Common Shares Beneficially Owned by Sponsor (and its Permitted Transferees) and the Other Holders (and their Permitted Transferees) as a Percentage of Common Shares Beneficially Owned by Sponsor and the Other Holders on the Closing Date  

Number of

Sponsor

Directors

50% or greater   4
25% or greater   2

 

(c) Sellers Representation. Following the Closing, for so long as Sellers Beneficially Own Common Shares in PubCo representing at least the percentage, shown below, of the Common Shares held by Sellers immediately after the Closing, PubCo shall take all Necessary Action to include in the slate of nominees recommended by PubCo for appointment as directors at each applicable annual general meeting or extraordinary general meeting of PubCo at which directors are to be appointed including, for the avoidance of doubt, the Purchaser Special Meeting, a number of individuals designated by Sellers that, if appointed, will result in Sellers having a number of directors serving on the Board as shown below:

 

Common Shares Beneficially Owned by Sellers (and their Permitted Transferees) as a Percentage of Common Shares Beneficially Owned by Sellers on the Closing Date  

Number of

Sellers

Directors

50% or greater   7
25% or greater   4

 

 

 

 

(d) Independent Directors. From and after the initial slate of the Board is constituted pursuant to Section 2.1(a), PubCo shall take all Necessary Action to ensure that the Board consists of such number of Independent Directors so as to meet the independence requirements of NASDAQ or any other securities exchange on which the Equity Securities of PubCo are then listed.

 

(e) Removal; Vacancies.
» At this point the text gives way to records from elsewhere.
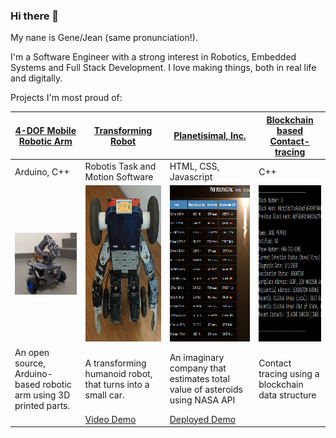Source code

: ### Hi there 👋

My nane is Gene/Jean (same pronunciation!).

I'm a Software Engineer with a strong interest in Robotics, Embedded Systems and Full Stack Development. I love making things, both in real life and digitally.

Projects I'm most proud of:

[4-DOF Mobile Robotic Arm](https://github.com/ria-leberu/CET4811-CapstoneProject-4DOFMobileRobotArm) | [Transforming Robot](https://github.com/ria-leberu/city-tech-robotics-humanoid-project) | [Planetisimal, Inc.](https://github.com/ria-leberu/planetesimal) | [Blockchain based Contact-tracing](https://github.com/ria-leberu/Contact-Tracing-Blockchain)
-------------------------|-------------------------------------|-------------------|--------------------------------
Arduino, C++ | Robotis Task and Motion Software | HTML, CSS, Javascript | C++
![Mobile Robot Arm 3/4 View](/pictures/mobile-robot-arm-preview.png)|<img src="/pictures/humanoid-robot-preview.png" width="250" height="250">|<img src="/pictures/planetesimal-preview.png" width="250" height="250">|<img src="/pictures/contact-tracing-blockchain-preview.png" height="250" width="250">
An open source, Arduino-based robotic arm using 3D printed parts. | A transforming humanoid robot, that turns into a small car. | An imaginary company that estimates total value of asteroids using NASA API | Contact tracing using a blockchain data structure
 | | [Video Demo](https://youtu.be/h8BmeVW0j8s)| [Deployed Demo](https://ria-leberu.github.io/planetesimal/index.html) | |

<!--
**ria-leberu/ria-leberu** is a ✨ _special_ ✨ repository because its `README.md` (this file) appears on your GitHub profile.

Here are some ideas to get you started:

- 🔭 I’m currently working on ...
- 🌱 I’m currently learning ...
- 👯 I’m looking to collaborate on ...
- 🤔 I’m looking for help with ...
- 💬 Ask me about ...
- 📫 How to reach me: ...
- 😄 Pronouns: ...
- ⚡ Fun fact: ...
-->
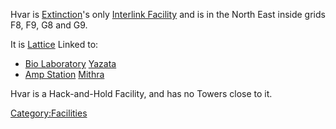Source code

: Hvar is [Extinction](Oshur.md#Extinction)'s only [Interlink
Facility](Interlink_Facility.md) and is in the North East inside
grids F8, F9, G8 and G9.

It is [Lattice](Lattice.md) Linked to:

- [Bio Laboratory](Bio_Laboratory.md)
  [Yazata](Yazata.md)
- [Amp Station](Amp_Station.md) [Mithra](Mithra.md)

Hvar is a Hack-and-Hold Facility, and has no Towers close to it.

[Category:Facilities](Category:Facilities.md)
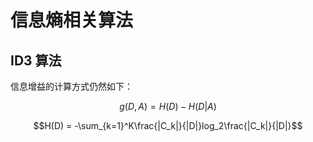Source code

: 
# 信息熵相关算法

## ID3 算法

信息增益的计算方式仍然如下：

$$g(D, A) = H(D) - H(D|A)$$

$$H(D) = -\sum_{k=1}^K\frac{|C_k|}{|D|}log_2\frac{|C_k|}{|D|}$$
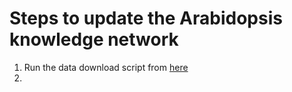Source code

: # Steps to update the Arabidopsis knowledge network

1. Run the data download script from [here](https://github.com/KeywanHP/QTLNetMiner/blob/master/common/util/scripts/updateInputData.sh) 
2. 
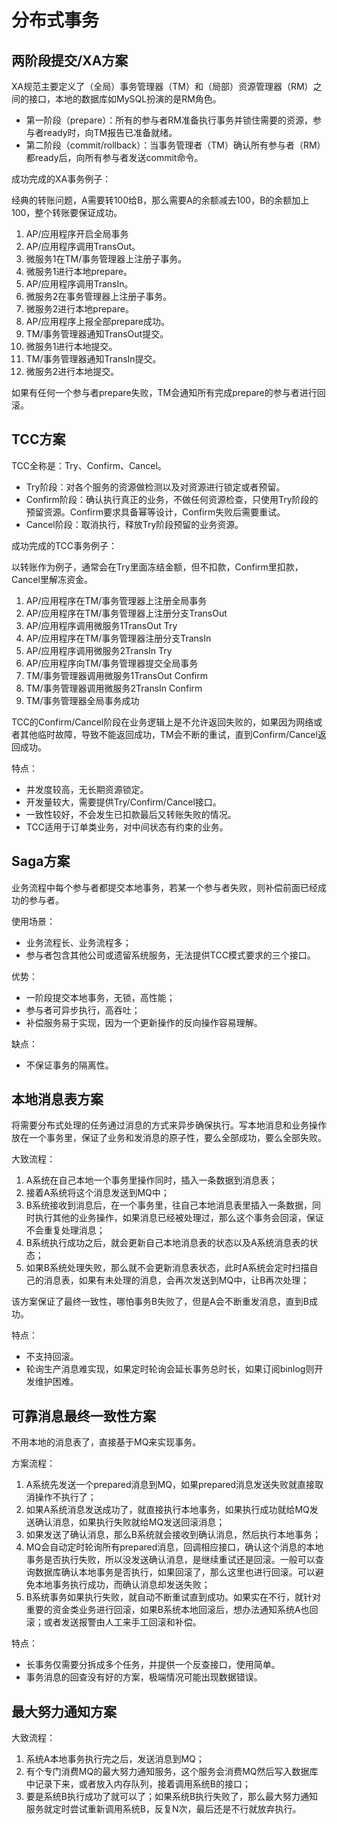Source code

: # 分布式事务

## 两阶段提交/XA方案

XA规范主要定义了（全局）事务管理器（TM）和（局部）资源管理器（RM）之间的接口，本地的数据库如MySQL扮演的是RM角色。

- 第一阶段（prepare）：所有的参与者RM准备执行事务并锁住需要的资源，参与者ready时，向TM报告已准备就绪。
- 第二阶段（commit/rollback）：当事务管理者（TM）确认所有参与者（RM）都ready后，向所有参与者发送commit命令。

成功完成的XA事务例子：

经典的转账问题，A需要转100给B，那么需要A的余额减去100，B的余额加上100，整个转账要保证成功。

1. AP/应用程序开启全局事务
2. AP/应用程序调用TransOut。
3. 微服务1在TM/事务管理器上注册子事务。
4. 微服务1进行本地prepare。
5. AP/应用程序调用TransIn。
6. 微服务2在事务管理器上注册子事务。
7. 微服务2进行本地prepare。
8. AP/应用程序上报全部prepare成功。
9. TM/事务管理器通知TransOut提交。
10. 微服务1进行本地提交。
11. TM/事务管理器通知TransIn提交。
12. 微服务2进行本地提交。

如果有任何一个参与者prepare失败，TM会通知所有完成prepare的参与者进行回滚。

## TCC方案

TCC全称是：Try、Confirm、Cancel。

- Try阶段：对各个服务的资源做检测以及对资源进行锁定或者预留。
- Confirm阶段：确认执行真正的业务，不做任何资源检查，只使用Try阶段的预留资源。Confirm要求具备幂等设计，Confirm失败后需要重试。
- Cancel阶段：取消执行，释放Try阶段预留的业务资源。

成功完成的TCC事务例子：

以转账作为例子，通常会在Try里面冻结金额，但不扣款，Confirm里扣款，Cancel里解冻资金。

1. AP/应用程序在TM/事务管理器上注册全局事务
2. AP/应用程序在TM/事务管理器上注册分支TransOut
3. AP/应用程序调用微服务1TransOut Try
4. AP/应用程序在TM/事务管理器注册分支TransIn
5. AP/应用程序调用微服务2TransIn Try
6. AP/应用程序向TM/事务管理器提交全局事务
7. TM/事务管理器调用微服务1TransOut Confirm
8. TM/事务管理器调用微服务2TransIn Confirm
9. TM/事务管理器全局事务成功

TCC的Confirm/Cancel阶段在业务逻辑上是不允许返回失败的，如果因为网络或者其他临时故障，导致不能返回成功，TM会不断的重试，直到Confirm/Cancel返回成功。

特点：

- 并发度较高，无长期资源锁定。
- 开发量较大，需要提供Try/Confirm/Cancel接口。
- 一致性较好，不会发生已扣款最后又转账失败的情况。
- TCC适用于订单类业务，对中间状态有约束的业务。

## Saga方案

业务流程中每个参与者都提交本地事务，若某一个参与者失败，则补偿前面已经成功的参与者。

使用场景：

- 业务流程长、业务流程多；
- 参与者包含其他公司或遗留系统服务，无法提供TCC模式要求的三个接口。

优势：

- 一阶段提交本地事务，无锁，高性能；
- 参与者可异步执行，高吞吐；
- 补偿服务易于实现，因为一个更新操作的反向操作容易理解。

缺点：

- 不保证事务的隔离性。

## 本地消息表方案

将需要分布式处理的任务通过消息的方式来异步确保执行。写本地消息和业务操作放在一个事务里，保证了业务和发消息的原子性，要么全部成功，要么全部失败。

大致流程：

1. A系统在自己本地一个事务里操作同时，插入一条数据到消息表；
2. 接着A系统将这个消息发送到MQ中；
3. B系统接收到消息后，在一个事务里，往自己本地消息表里插入一条数据，同时执行其他的业务操作，如果消息已经被处理过，那么这个事务会回滚，保证不会重复处理消息；
4. B系统执行成功之后，就会更新自己本地消息表的状态以及A系统消息表的状态；
5. 如果B系统处理失败，那么就不会更新消息表状态，此时A系统会定时扫描自己的消息表，如果有未处理的消息，会再次发送到MQ中，让B再次处理；

该方案保证了最终一致性，哪怕事务B失败了，但是A会不断重发消息，直到B成功。

特点：

- 不支持回滚。
- 轮询生产消息难实现，如果定时轮询会延长事务总时长，如果订阅binlog则开发维护困难。

## 可靠消息最终一致性方案

不用本地的消息表了，直接基于MQ来实现事务。

方案流程：

1. A系统先发送一个prepared消息到MQ，如果prepared消息发送失败就直接取消操作不执行了；
2. 如果A系统消息发送成功了，就直接执行本地事务，如果执行成功就给MQ发送确认消息，如果执行失败就给MQ发送回滚消息；
3. 如果发送了确认消息，那么B系统就会接收到确认消息，然后执行本地事务；
4. MQ会自动定时轮询所有prepared消息，回调相应接口，确认这个消息的本地事务是否执行失败，所以没发送确认消息，是继续重试还是回滚。一般可以查询数据库确认本地事务是否执行，如果回滚了，那么这里也进行回滚。可以避免本地事务执行成功，而确认消息却发送失败；
5. B系统事务如果执行失败，就自动不断重试直到成功。如果实在不行，就针对重要的资金类业务进行回滚，如果B系统本地回滚后，想办法通知系统A也回滚；或者发送报警由人工来手工回滚和补偿。

特点：

- 长事务仅需要分拆成多个任务，并提供一个反查接口，使用简单。
- 事务消息的回查没有好的方案，极端情况可能出现数据错误。

## 最大努力通知方案

大致流程：

1. 系统A本地事务执行完之后，发送消息到MQ；
2. 有个专门消费MQ的最大努力通知服务，这个服务会消费MQ然后写入数据库中记录下来，或者放入内存队列，接着调用系统B的接口；
3. 要是系统B执行成功了就可以了；如果系统B执行失败了，那么最大努力通知服务就定时尝试重新调用系统B，反复N次，最后还是不行就放弃执行。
Sponsor or Sellers, as applicable, shall have the exclusive right to (i) remove their nominees from the Board, and PubCo shall take all Necessary Action to cause the removal of any such nominee at the request of the applicable Party and (ii) designate directors for appointment to the Board to fill vacancies created by reason of death, removal, resignation or otherwise of its nominees to the Board, and PubCo shall take all Necessary Action to nominate or cause the Board to appoint, as applicable, replacement directors designated by the applicable Party to fill any such vacancies created pursuant to clause (i) or (ii) above as promptly as practicable after such designation (and in any event prior to the next meeting or action of the Board or applicable committee).

 

(f) Decrease in Directors. Upon any decrease in the number of directors that Sponsor or Sellers, as applicable, is entitled to designate for nomination to the Board pursuant to Section 2.1(b) and Section 2.1(c), the Principal Parties, as applicable, shall take all Necessary Action to cause the appropriate number of Sponsor Directors or Sellers Directors, as applicable, to offer to tender their resignation at least sixty (60) days prior to the expected date of PubCo’s next annual general meeting of shareholders; provided, that, for the avoidance of doubt, such resignation may be made effective as of the last day of the term of such director. Notwithstanding the foregoing, the Nominating and Corporate Governance Committee may, in its sole discretion, recommend for nomination the director that has tendered his or her resignation pursuant to this Section 2.1(f).

 

Section 2.2 Committees. In accordance with PubCo’s Organizational Documents, as of the Closing, (i) the Board shall establish and maintain committees of the Board for (x) Audit, (y) Compensation and (z) Nominating and Corporate Governance, and (ii) the Board may from time to time by resolution establish and maintain other committees of the Board, in accordance with applicable Laws and stock exchange regulations, and subject to requisite independence requirements applicable to such committee.1

 

Section 2.3 Compensation, Reimbursement of Expenses. Each Sponsor Director and Sellers Director appointed or duly elected to the Board shall be entitled to compensation consistent with the compensation received by other directors, including any fees and equity awards. PubCo shall reimburse the directors for all reasonable out-of-pocket expenses incurred in connection with their attendance at meetings of the Board and any committees thereof, including travel, lodging and meal expenses, on presentation of the receipts corresponding to these expenses.

 

 

1 NTD: Confirm which of the directors will be independent directors under Nasdaq rules.

 

 

 

 

Section 2.4 Indemnification. PubCo shall provide the Sponsor Directors and the Sellers Directors with the same expense reimbursement, benefits, indemnity, exculpation and other arrangements provided to the other directors of PubCo and PubCo shall not amend, alter or repeal any right to indemnification or exculpation covering or benefiting any Sponsor Director or Sellers Director nominated pursuant to this Investor Rights Agreement as and to the extent consistent with applicable Law, the Organizational Documents of PubCo and any indemnification agreements with directors (whether such right is contained in the Organizational Documents or another document) (except to the extent such amendment or alteration permits PubCo to provide broader indemnification or exculpation rights on a retroactive basis than permitted prior thereto).

 

Section 2.5 D&O Insurance. PubCo shall (i) purchase directors’ and officers’ liability insurance in an amount determined by the Board to be reasonable and customary and (ii) for so long as any Sponsor Director or Sellers Director serves as a director, maintain such directors’ and officers’ liability insurance coverage with respect to such director; provided, that upon removal or resignation of any such director for any reason, PubCo shall take all actions reasonably necessary to extend such directors’ and officers’ liability insurance coverage with respect to such director for a period of not less than six (6) years from any such event in respect of any act or omission of such director occurring at or prior to such event.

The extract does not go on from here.